While Donald Trump’s recent social media announcement is not expected to have an immediate impact on Australia, Stephen Miller, market strategist at GSFM, warned that in the long run, this decision could escalate global trade tensions, potentially weakening global economic activity.
Last week, Trump outlined plans to sign an executive order in January imposing a 25 per cent tariff on goods from Mexico and Canada, along with an additional 10 per cent tariff on imports from China.
Miller told InvestorDaily that this move could be detrimental to the US economy, leading to persistently high inflation, which would complicate the Federal Reserve’s ability to reduce interest rates.
However, Miller noted that the immediate impact on Australia is expected to be “relatively small”.
“[The announcement] is bad for US inflation and if China, Mexico and Canada retaliate, it is bad for Chinese, Mexican and Canadian inflation, but there is no reason why it should have an impact on Australian inflation directly,” he told InvestorDaily.
“As long as we don’t retaliate, these actions by themselves should have no impact on the prices of goods that we import from anywhere else.”
But he emphasised that any negative impact on China’s economy, which is the receiver of Australia’s large proportion of exports, would not be “helpful”.
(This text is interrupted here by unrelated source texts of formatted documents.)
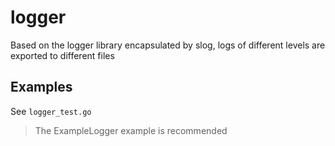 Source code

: # logger
Based on the logger library encapsulated by slog, logs of different levels are exported to different files

## Examples
See `logger_test.go`
> The ExampleLogger example is recommended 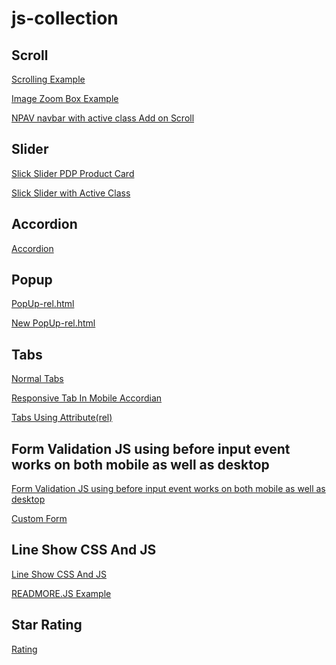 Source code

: # js-collection

## Scroll


<a href="https://vrushankm19.netlify.app/scroll/scrolling-example.html" target="_blank">Scrolling Example</a>

<a href="https://vrushankm19.netlify.app/scroll/Image Zoom Box Example.html" target="_blank">Image Zoom Box Example</a>

<a href="https://vrushankm19.netlify.app/scroll/NPAV navbar with active class Add on Scroll.html" target="_blank">NPAV navbar with active class Add on Scroll</a>

## Slider


<a href="https://vrushankm19.netlify.app/Slider/Slick Slider PDP Product Card.html" target="_blank">Slick Slider PDP Product Card</a>

<a href="https://vrushankm19.netlify.app/Slider/Slick Slider with Active Class.html" target="_blank">Slick Slider with Active Class</a>


## Accordion


<a href="https://vrushankm19.netlify.app/Accordion/accordion/dist/" target="_blank">Accordion</a>


## Popup


<a href="https://vrushankm19.netlify.app/Popup/PopUp-rel.html" target="_blank">PopUp-rel.html</a>

<a href="https://vrushankm19.netlify.app/Popup/PopUp-rel_v2.html" target="_blank">New PopUp-rel.html</a>


## Tabs


<a href="https://vrushankm19.netlify.app/Responsive Tab/Normal Tabs/index.html" target="_blank">Normal Tabs</a>

<a href="https://vrushankm19.netlify.app/Responsive Tab/Responsive Tab In Mobile Accordian/index.html" target="_blank">Responsive Tab In Mobile Accordian</a>

<a href="https://vrushankm19.netlify.app/Responsive Tab/Tabs Using Attribute(rel)/Tabs (ral)/index.html" target="_blank">Tabs Using Attribute(rel)</a>


## Form Validation JS using before input event  works on both mobile as well as desktop


<a href="https://vrushankm19.netlify.app/form/Form Validation JS using before input event  works on both mobile as well as desktop.html" target="_blank">Form Validation JS using before input event  works on both mobile as well as desktop</a>

<a href="https://vrushankm19.netlify.app/form/custom-form.html" target="_blank">Custom Form</a>


## Line Show CSS And JS


<a href="https://vrushankm19.netlify.app/line limit/Line Show CSS And JS.html" target="_blank">Line Show CSS And JS</a>

<a href="https://vrushankm19.netlify.app/line limit/read-more.html" target="_blank">READMORE.JS Example</a>


## Star Rating


<a href="https://vrushankm19.netlify.app/Rating/star.html" target="_blank">Rating</a>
Jun Bei Liu, portfolio manager at Tribeca Investment Partners, believes that Trump’s recent announcement signals his broader intentions for the markets. She explained that while higher tariffs on Chinese goods were anticipated, the inclusion of Canada and Mexico was unexpected and has added uncertainty to global trade.
Liu highlighted that many Australian companies rely on Chinese manufacturing, and while Australia may not face direct impacts from the tariffs themselves, the consequences for Australian firms exporting to the US could be significant. This could raise costs for Australian firms that rely on Chinese manufacturing.
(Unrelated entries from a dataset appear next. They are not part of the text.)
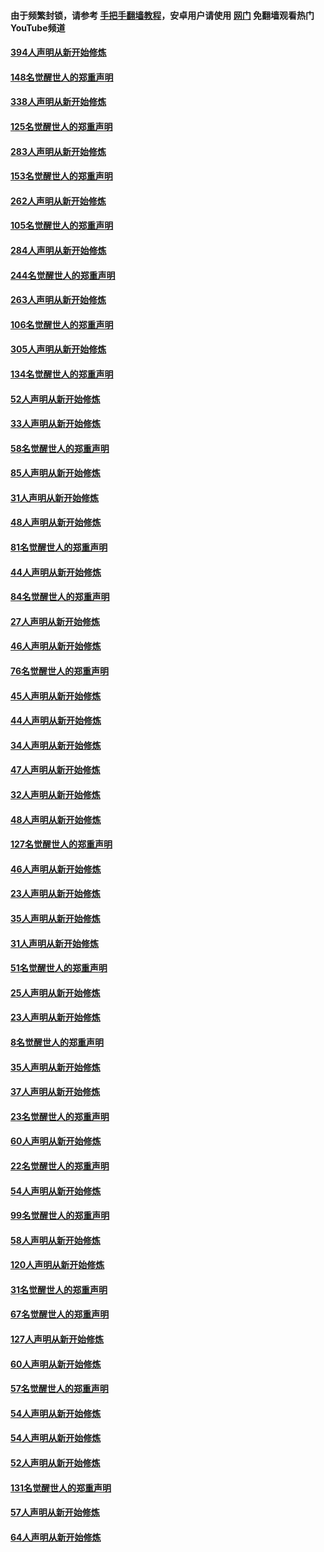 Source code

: #### 由于频繁封锁，请参考 [手把手翻墙教程](https://github.com/gfw-breaker/guides/wiki/)，安卓用户请使用 [网门](https://github.com/gfw-breaker/nogfw/blob/master/dl.md?t=05011800) 免翻墙观看热门YouTube频道 

#### [394人声明从新开始修炼](../pages/91/423914.md?t=05011800) 

#### [148名觉醒世人的郑重声明](../pages/91/423913.md?t=05011800) 

#### [338人声明从新开始修炼](../pages/91/423540.md?t=05011800) 

#### [125名觉醒世人的郑重声明](../pages/91/423539.md?t=05011800) 

#### [283人声明从新开始修炼](../pages/91/423296.md?t=05011800) 

#### [153名觉醒世人的郑重声明](../pages/91/423295.md?t=05011800) 

#### [262人声明从新开始修炼](../pages/91/423004.md?t=05011800) 

#### [105名觉醒世人的郑重声明](../pages/91/423003.md?t=05011800) 

#### [284人声明从新开始修炼](../pages/91/422707.md?t=05011800) 

#### [244名觉醒世人的郑重声明](../pages/91/422706.md?t=05011800) 

#### [263人声明从新开始修炼](../pages/91/422553.md?t=05011800) 

#### [106名觉醒世人的郑重声明](../pages/91/422552.md?t=05011800) 

#### [305人声明从新开始修炼](../pages/91/422153.md?t=05011800) 

#### [134名觉醒世人的郑重声明](../pages/91/422152.md?t=05011800) 

#### [52人声明从新开始修炼](../pages/91/421846.md?t=05011800) 

#### [33人声明从新开始修炼](../pages/91/421804.md?t=05011800) 

#### [58名觉醒世人的郑重声明](../pages/91/421845.md?t=05011800) 

#### [85人声明从新开始修炼](../pages/91/421769.md?t=05011800) 

#### [31人声明从新开始修炼](../pages/91/421763.md?t=05011800) 

#### [48人声明从新开始修炼](../pages/91/421605.md?t=05011800) 

#### [81名觉醒世人的郑重声明](../pages/91/421656.md?t=05011800) 

#### [44人声明从新开始修炼](../pages/91/421544.md?t=05011800) 

#### [84名觉醒世人的郑重声明](../pages/91/421543.md?t=05011800) 

#### [27人声明从新开始修炼](../pages/91/421465.md?t=05011800) 

#### [46人声明从新开始修炼](../pages/91/421454.md?t=05011800) 

#### [76名觉醒世人的郑重声明](../pages/91/421453.md?t=05011800) 

#### [45人声明从新开始修炼](../pages/91/421452.md?t=05011800) 

#### [44人声明从新开始修炼](../pages/91/421422.md?t=05011800) 

#### [34人声明从新开始修炼](../pages/91/421322.md?t=05011800) 

#### [47人声明从新开始修炼](../pages/91/421264.md?t=05011800) 

#### [32人声明从新开始修炼](../pages/91/421225.md?t=05011800) 

#### [48人声明从新开始修炼](../pages/91/421202.md?t=05011800) 

#### [127名觉醒世人的郑重声明](../pages/91/421224.md?t=05011800) 

#### [46人声明从新开始修炼](../pages/91/421203.md?t=05011800) 

#### [23人声明从新开始修炼](../pages/91/421138.md?t=05011800) 

#### [35人声明从新开始修炼](../pages/91/421122.md?t=05011800) 

#### [31人声明从新开始修炼](../pages/91/421081.md?t=05011800) 

#### [51名觉醒世人的郑重声明](../pages/91/421080.md?t=05011800) 

#### [25人声明从新开始修炼](../pages/91/421020.md?t=05011800) 

#### [23人声明从新开始修炼](../pages/91/420884.md?t=05011800) 

#### [8名觉醒世人的郑重声明](../pages/91/420883.md?t=05011800) 

#### [35人声明从新开始修炼](../pages/91/420809.md?t=05011800) 

#### [37人声明从新开始修炼](../pages/91/420766.md?t=05011800) 

#### [23名觉醒世人的郑重声明](../pages/91/420765.md?t=05011800) 

#### [60人声明从新开始修炼](../pages/91/420727.md?t=05011800) 

#### [22名觉醒世人的郑重声明](../pages/91/420726.md?t=05011800) 

#### [54人声明从新开始修炼](../pages/91/420529.md?t=05011800) 

#### [99名觉醒世人的郑重声明](../pages/91/420528.md?t=05011800) 

#### [58人声明从新开始修炼](../pages/91/420198.md?t=05011800) 

#### [120人声明从新开始修炼](../pages/91/420141.md?t=05011800) 

#### [31名觉醒世人的郑重声明](../pages/91/420197.md?t=05011800) 

#### [67名觉醒世人的郑重声明](../pages/91/420140.md?t=05011800) 

#### [127人声明从新开始修炼](../pages/91/420082.md?t=05011800) 

#### [60人声明从新开始修炼](../pages/91/420081.md?t=05011800) 

#### [57名觉醒世人的郑重声明](../pages/91/420080.md?t=05011800) 

#### [54人声明从新开始修炼](../pages/91/419533.md?t=05011800) 

#### [54人声明从新开始修炼](../pages/91/419532.md?t=05011800) 

#### [52人声明从新开始修炼](../pages/91/419531.md?t=05011800) 

#### [131名觉醒世人的郑重声明](../pages/91/419530.md?t=05011800) 

#### [57人声明从新开始修炼](../pages/91/419430.md?t=05011800) 

#### [64人声明从新开始修炼](../pages/91/419429.md?t=05011800)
She also pointed out a growing trend of companies diversifying their operations to other countries, such as Indonesia and Mexico, as a strategy to mitigate the risks associated with global trade uncertainties.
“And now Mexico gets impacted and it just creates more disruption for these businesses,” she told InvestorDaily.
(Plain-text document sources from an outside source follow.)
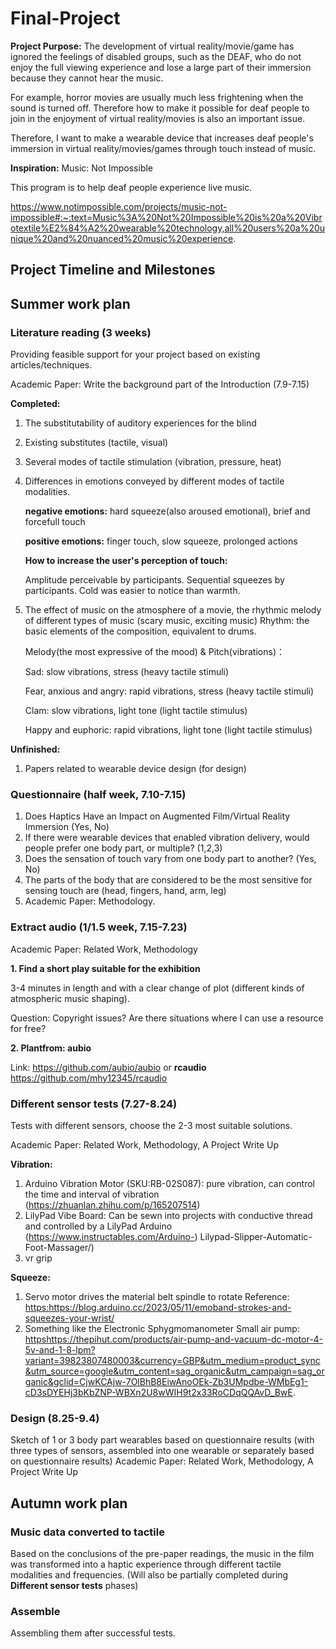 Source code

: # Final-Project
**Project Purpose:**
The development of virtual reality/movie/game has ignored the feelings of disabled groups, such as the DEAF, who do not enjoy the full viewing experience and lose a large part of their immersion because they cannot hear the music.

For example, horror movies are usually much less frightening when the sound is turned off. Therefore how to make it possible for deaf people to join in the enjoyment of virtual reality/movies is also an important issue. 

Therefore, I want to make a wearable device that increases deaf people's immersion in virtual reality/movies/games through touch instead of music.

**Inspiration:** Music: Not Impossible

This program is to help deaf people experience live music.

https://www.notimpossible.com/projects/music-not-impossible#:~:text=Music%3A%20Not%20Impossible%20is%20a%20Vibrotextile%E2%84%A2%20wearable%20technology,all%20users%20a%20unique%20and%20nuanced%20music%20experience.

## Project Timeline and Milestones
## Summer work plan
### Literature reading (3 weeks)

Providing feasible support for your project based on existing articles/techniques.

Academic Paper: Write the background part of the Introduction (7.9-7.15)

**Completed:** 
1. The substitutability of auditory experiences for the blind
2. Existing substitutes (tactile, visual)
3. Several modes of tactile stimulation (vibration, pressure, heat)
4. Differences in emotions conveyed by different modes of tactile modalities.
   
   **negative emotions:** hard squeeze(also aroused emotional), brief and forcefull touch

   **positive emotions:** finger touch, slow squeeze, prolonged actions

   **How to increase the user's perception of touch:**

   Amplitude perceivable by participants. Sequential squeezes by participants. Cold was easier to notice than warmth. 
5. The effect of music on the atmosphere of a movie, the rhythmic melody of different types of music (scary music, exciting music)
   Rhythm: the basic elements of the composition, equivalent to drums.

   Melody(the most expressive of the mood) & Pitch(vibrations)：

   Sad: slow vibrations, stress (heavy tactile stimuli)

   Fear, anxious and angry: rapid vibrations, stress (heavy tactile stimuli)

   Clam: slow vibrations, light tone (light tactile stimulus) 
   
   Happy and euphoric: rapid vibrations, light tone (light tactile stimulus) 

**Unfinished:**
1. Papers related to wearable device design (for design)

### Questionnaire (half week, 7.10-7.15)
1. Does Haptics Have an Impact on Augmented Film/Virtual Reality Immersion (Yes, No)
2. If there were wearable devices that enabled vibration delivery, would people prefer one body part, or multiple? (1,2,3)
3. Does the sensation of touch vary from one body part to another? (Yes, No)
4. The parts of the body that are considered to be the most sensitive for sensing touch are (head, fingers, hand, arm, leg)
5. Academic Paper: Methodology.

### Extract audio (1/1.5 week, 7.15-7.23)
Academic Paper: Related Work, Methodology

**1. Find a short play suitable for the exhibition**

   3-4 minutes in length and with a clear change of plot (different kinds of atmospheric music shaping).

   Question: Copyright issues? Are there situations where I can use a resource for free?

**2. Plantfrom: aubio**
   
   Link: https://github.com/aubio/aubio or **rcaudio** https://github.com/mhy12345/rcaudio

### Different sensor tests (7.27-8.24)
Tests with different sensors, choose the 2-3 most suitable solutions. 

Academic Paper: Related Work, Methodology, A Project Write Up

**Vibration:**
1. Arduino Vibration Motor (SKU:RB-02S087): pure vibration, can control the time and interval of vibration (https://zhuanlan.zhihu.com/p/165207514)
2. LilyPad Vibe Board: Can be sewn into projects with conductive thread and controlled by a LilyPad Arduino (https://www.instructables.com/Arduino-) Lilypad-Slipper-Automatic-Foot-Massager/)
3. vr grip

**Squeeze:**
1. Servo motor drives the material belt spindle to rotate
Reference: [https:](https://blog.arduino.cc/2023/05/11/emoband-strokes-and-squeezes-your-wrist/)https://blog.arduino.cc/2023/05/11/emoband-strokes-and-squeezes-your-wrist/
2. Something like the Electronic Sphygmomanometer
Small air pump:
[https](https://thepihut.com/products/air-pump-and-vacuum-dc-motor-4-5v-and-1-8-lpm?variant=39823807480003&currency=GBP&utm_medium=product_sync&utm_source=google&utm_content=sag_organic&utm_campaign=sag_organic&gclid=CjwKCAjw-7OlBhB8EiwAnoOEk-Zb3UMpdbe-WMbEg1-cD3sDYEHj3bKbZNP-WBXn2U8wWIH9t2x33RoCDqQQAvD_BwE)https://thepihut.com/products/air-pump-and-vacuum-dc-motor-4-5v-and-1-8-lpm?variant=39823807480003&currency=GBP&utm_medium=product_sync&utm_source=google&utm_content=sag_organic&utm_campaign=sag_organic&gclid=CjwKCAjw-7OlBhB8EiwAnoOEk-Zb3UMpdbe-WMbEg1-cD3sDYEHj3bKbZNP-WBXn2U8wWIH9t2x33RoCDqQQAvD_BwE.

### Design (8.25-9.4)
Sketch of 1 or 3 body part wearables based on questionnaire results (with three types of sensors, assembled into one wearable or separately based on questionnaire results)
Academic Paper: Related Work, Methodology, A Project Write Up

## Autumn work plan
### Music data converted to tactile
Based on the conclusions of the pre-paper readings, the music in the film was transformed into a haptic experience through different tactile modalities and frequencies. (Will also be partially completed during **Different sensor tests** phases)

### Assemble
Assembling them after successful tests.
She highlighted existing uncertainty in the market regarding whether this extra 10 per cent tariff on Chinese imports would be the final outcome.
“His casual comments in the media often cast a bit of doubt and fear. And I certainly feel there could be more [tariffs] across Europe, so there is absolutely more to come,” she said.
Long-term implications
While the short-term implications of these tariffs may be relatively neutral for Australia, Miller warned that the long-term effects could be far more severe, given the elevated risk of global trade wars.
As a small, open economy, Australia would be particularly vulnerable to broader trade wars, with potential disruptions to exports and supply chains.
“It will cause weaker economic activity in Australia, weaker employment growth, and probably in the longer-term lower inflation, and it will mean that the interest rates are lower than they otherwise would be,” he said.
“There is a temptation perhaps to see that as good news, it is not good news [and] the only reason that interest rates will be lower is because the global trade war will crimp Australia’s economic growth.”